Editor's Note: How NPOs Saved Christmas
So this is Christmas. With all due props to John Lennon, that was the thought that wormed its way through my mind as I did some holiday shopping around Thanksgiving. Weary disenchantment dogged me early because, by mid-November, shoppers already were showing signs of the impatience, impoliteness and downright nastiness that inexplicably is characteristic of what should be the warmest of seasons.
Alas, Christmas was looking bleak, a sad testament to out-of-control consumerism — consumerism bedecked with tinsel and twinkling lights, but consumerism nonetheless.
And then magic erupted. Or maybe it’s more precise to say that magic wheedled its way into my psyche. It came in the hand of a little girl at the supermarket. In my sentimental mind’s eye, she was an angel, with wispy, golden hair forming a halo around her cherubic face. (In reality, she was probably a bawling toddler with a runny nose and Britney Spears T-shirt.) Her mother had put a small line of groceries onto the conveyor belt and paid with checks from the federal WIC program for low-income, nutritionally at-risk women and their children. When the cashier rang up the few non-WIC-eligible items, the shopper said, “Oh, wait ... add this in.” Then, to the child: “Give the lady the paper, Lucy.”
What Lucy handed over was a small orange coupon that her mother had detached from a display at the checkout counter, one that added an additional $3 to her order to benefit the Greater Philadelphia Food Bank. Despite my highly cynical state, that gesture felt like a mini-miracle of compassion that opened my eyes to the benevolence that was all around me. Suddenly, every shopping trip was soundtracked by the unmistakable ting-a-ling of the Salvation Army bell. I watched a convoy of decorated trucks pass with a mountain of toys en route to a radio station where Child Abuse Prevention Effort volunteers would ready them for distribution to kids in need of holiday kindness. I applauded when a group of teenage Scouts — urban kids with piercings and multi-hued mohawks — gave up a gorgeous day to serve meals to the elderly in conjunction with the Philadelphia Corporation for Aging.
It all helped me to refine my own focus for the holidays and to buy the majority of my gifts from catalogs produced by nonprofit organizations: fantastical toys from the Metropolitan Museum of Art, greeting cards from the Sisters of the Humility of Mary, and all sorts of things through www.igive.com, which lets you shop from stores that contribute a percentage of your sales to your charity of choice. I stopped just short of buying a llama for a poverty-stricken Latin American family in a friend’s name through Heifer International. Shopping like that, my expenditures did triple duty: The organizations made some money, and my friends got lovely gifts and an education about the charities’ missions. In some cases, the gifts kept on giving since some of the recipients adopted the organizations as their own.
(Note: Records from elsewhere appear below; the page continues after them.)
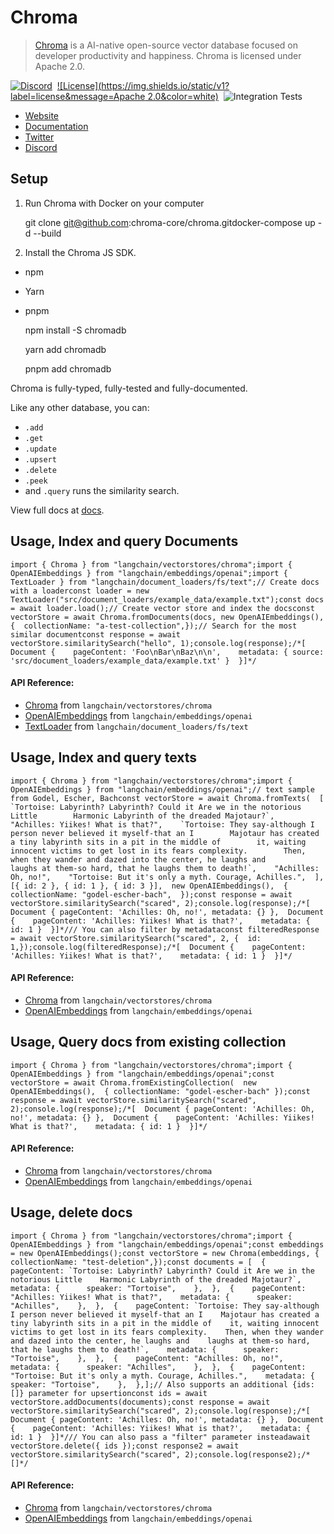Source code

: Chroma
======

> [Chroma](https://docs.trychroma.com/getting-started) is a AI-native open-source vector database focused on developer productivity and happiness. Chroma is licensed under Apache 2.0.

[![Discord](https://img.shields.io/discord/1073293645303795742)](https://discord.gg/MMeYNTmh3x)  [![License](https://img.shields.io/static/v1?label=license&message=Apache 2.0&color=white)](https://github.com/chroma-core/chroma/blob/master/LICENSE)  ![Integration Tests](https://github.com/chroma-core/chroma/actions/workflows/chroma-integration-test.yml/badge.svg?branch=main)

*   [Website](https://www.trychroma.com/)
*   [Documentation](https://docs.trychroma.com/)
*   [Twitter](https://twitter.com/trychroma)
*   [Discord](https://discord.gg/MMeYNTmh3x)

Setup[​](#setup "Direct link to Setup")
---------------------------------------

1.  Run Chroma with Docker on your computer

    git clone git@github.com:chroma-core/chroma.gitdocker-compose up -d --build

2.  Install the Chroma JS SDK.

*   npm
*   Yarn
*   pnpm

    npm install -S chromadb

    yarn add chromadb

    pnpm add chromadb

Chroma is fully-typed, fully-tested and fully-documented.

Like any other database, you can:

*   `.add`
*   `.get`
*   `.update`
*   `.upsert`
*   `.delete`
*   `.peek`
*   and `.query` runs the similarity search.

View full docs at [docs](https://docs.trychroma.com/js_reference/Collection).

Usage, Index and query Documents[​](#usage-index-and-query-documents "Direct link to Usage, Index and query Documents")
-----------------------------------------------------------------------------------------------------------------------

    import { Chroma } from "langchain/vectorstores/chroma";import { OpenAIEmbeddings } from "langchain/embeddings/openai";import { TextLoader } from "langchain/document_loaders/fs/text";// Create docs with a loaderconst loader = new TextLoader("src/document_loaders/example_data/example.txt");const docs = await loader.load();// Create vector store and index the docsconst vectorStore = await Chroma.fromDocuments(docs, new OpenAIEmbeddings(), {  collectionName: "a-test-collection",});// Search for the most similar documentconst response = await vectorStore.similaritySearch("hello", 1);console.log(response);/*[  Document {    pageContent: 'Foo\nBar\nBaz\n\n',    metadata: { source: 'src/document_loaders/example_data/example.txt' }  }]*/

#### API Reference:

*   [Chroma](/docs/api/vectorstores_chroma/classes/Chroma) from `langchain/vectorstores/chroma`
*   [OpenAIEmbeddings](/docs/api/embeddings_openai/classes/OpenAIEmbeddings) from `langchain/embeddings/openai`
*   [TextLoader](/docs/api/document_loaders_fs_text/classes/TextLoader) from `langchain/document_loaders/fs/text`

Usage, Index and query texts[​](#usage-index-and-query-texts "Direct link to Usage, Index and query texts")
-----------------------------------------------------------------------------------------------------------

    import { Chroma } from "langchain/vectorstores/chroma";import { OpenAIEmbeddings } from "langchain/embeddings/openai";// text sample from Godel, Escher, Bachconst vectorStore = await Chroma.fromTexts(  [    `Tortoise: Labyrinth? Labyrinth? Could it Are we in the notorious Little        Harmonic Labyrinth of the dreaded Majotaur?`,    "Achilles: Yiikes! What is that?",    `Tortoise: They say-although I person never believed it myself-that an I        Majotaur has created a tiny labyrinth sits in a pit in the middle of        it, waiting innocent victims to get lost in its fears complexity.        Then, when they wander and dazed into the center, he laughs and        laughs at them-so hard, that he laughs them to death!`,    "Achilles: Oh, no!",    "Tortoise: But it's only a myth. Courage, Achilles.",  ],  [{ id: 2 }, { id: 1 }, { id: 3 }],  new OpenAIEmbeddings(),  {    collectionName: "godel-escher-bach",  });const response = await vectorStore.similaritySearch("scared", 2);console.log(response);/*[  Document { pageContent: 'Achilles: Oh, no!', metadata: {} },  Document {    pageContent: 'Achilles: Yiikes! What is that?',    metadata: { id: 1 }  }]*/// You can also filter by metadataconst filteredResponse = await vectorStore.similaritySearch("scared", 2, {  id: 1,});console.log(filteredResponse);/*[  Document {    pageContent: 'Achilles: Yiikes! What is that?',    metadata: { id: 1 }  }]*/

#### API Reference:

*   [Chroma](/docs/api/vectorstores_chroma/classes/Chroma) from `langchain/vectorstores/chroma`
*   [OpenAIEmbeddings](/docs/api/embeddings_openai/classes/OpenAIEmbeddings) from `langchain/embeddings/openai`

Usage, Query docs from existing collection[​](#usage-query-docs-from-existing-collection "Direct link to Usage, Query docs from existing collection")
-----------------------------------------------------------------------------------------------------------------------------------------------------

    import { Chroma } from "langchain/vectorstores/chroma";import { OpenAIEmbeddings } from "langchain/embeddings/openai";const vectorStore = await Chroma.fromExistingCollection(  new OpenAIEmbeddings(),  { collectionName: "godel-escher-bach" });const response = await vectorStore.similaritySearch("scared", 2);console.log(response);/*[  Document { pageContent: 'Achilles: Oh, no!', metadata: {} },  Document {    pageContent: 'Achilles: Yiikes! What is that?',    metadata: { id: 1 }  }]*/

#### API Reference:

*   [Chroma](/docs/api/vectorstores_chroma/classes/Chroma) from `langchain/vectorstores/chroma`
*   [OpenAIEmbeddings](/docs/api/embeddings_openai/classes/OpenAIEmbeddings) from `langchain/embeddings/openai`

Usage, delete docs[​](#usage-delete-docs "Direct link to Usage, delete docs")
-----------------------------------------------------------------------------

    import { Chroma } from "langchain/vectorstores/chroma";import { OpenAIEmbeddings } from "langchain/embeddings/openai";const embeddings = new OpenAIEmbeddings();const vectorStore = new Chroma(embeddings, {  collectionName: "test-deletion",});const documents = [  {    pageContent: `Tortoise: Labyrinth? Labyrinth? Could it Are we in the notorious Little    Harmonic Labyrinth of the dreaded Majotaur?`,    metadata: {      speaker: "Tortoise",    },  },  {    pageContent: "Achilles: Yiikes! What is that?",    metadata: {      speaker: "Achilles",    },  },  {    pageContent: `Tortoise: They say-although I person never believed it myself-that an I    Majotaur has created a tiny labyrinth sits in a pit in the middle of    it, waiting innocent victims to get lost in its fears complexity.    Then, when they wander and dazed into the center, he laughs and    laughs at them-so hard, that he laughs them to death!`,    metadata: {      speaker: "Tortoise",    },  },  {    pageContent: "Achilles: Oh, no!",    metadata: {      speaker: "Achilles",    },  },  {    pageContent: "Tortoise: But it's only a myth. Courage, Achilles.",    metadata: {      speaker: "Tortoise",    },  },];// Also supports an additional {ids: []} parameter for upsertionconst ids = await vectorStore.addDocuments(documents);const response = await vectorStore.similaritySearch("scared", 2);console.log(response);/*[  Document { pageContent: 'Achilles: Oh, no!', metadata: {} },  Document {    pageContent: 'Achilles: Yiikes! What is that?',    metadata: { id: 1 }  }]*/// You can also pass a "filter" parameter insteadawait vectorStore.delete({ ids });const response2 = await vectorStore.similaritySearch("scared", 2);console.log(response2);/*  []*/

#### API Reference:

*   [Chroma](/docs/api/vectorstores_chroma/classes/Chroma) from `langchain/vectorstores/chroma`
*   [OpenAIEmbeddings](/docs/api/embeddings_openai/classes/OpenAIEmbeddings) from `langchain/embeddings/openai`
Yes, Virginia, people did give this holiday season. Not just tokens, but they gave from their hearts and they gave of themselves. Which means that you — the heads of development and the staffs you inspire — are doing your job, and doing it well. And that your job makes a difference. That’s the thought I want to leave you with as we plunge into a new year rife with the exasperating and exhausting challenges that face the fundraising community: What you’re doing matters. Keep it up ... and Happy New Year!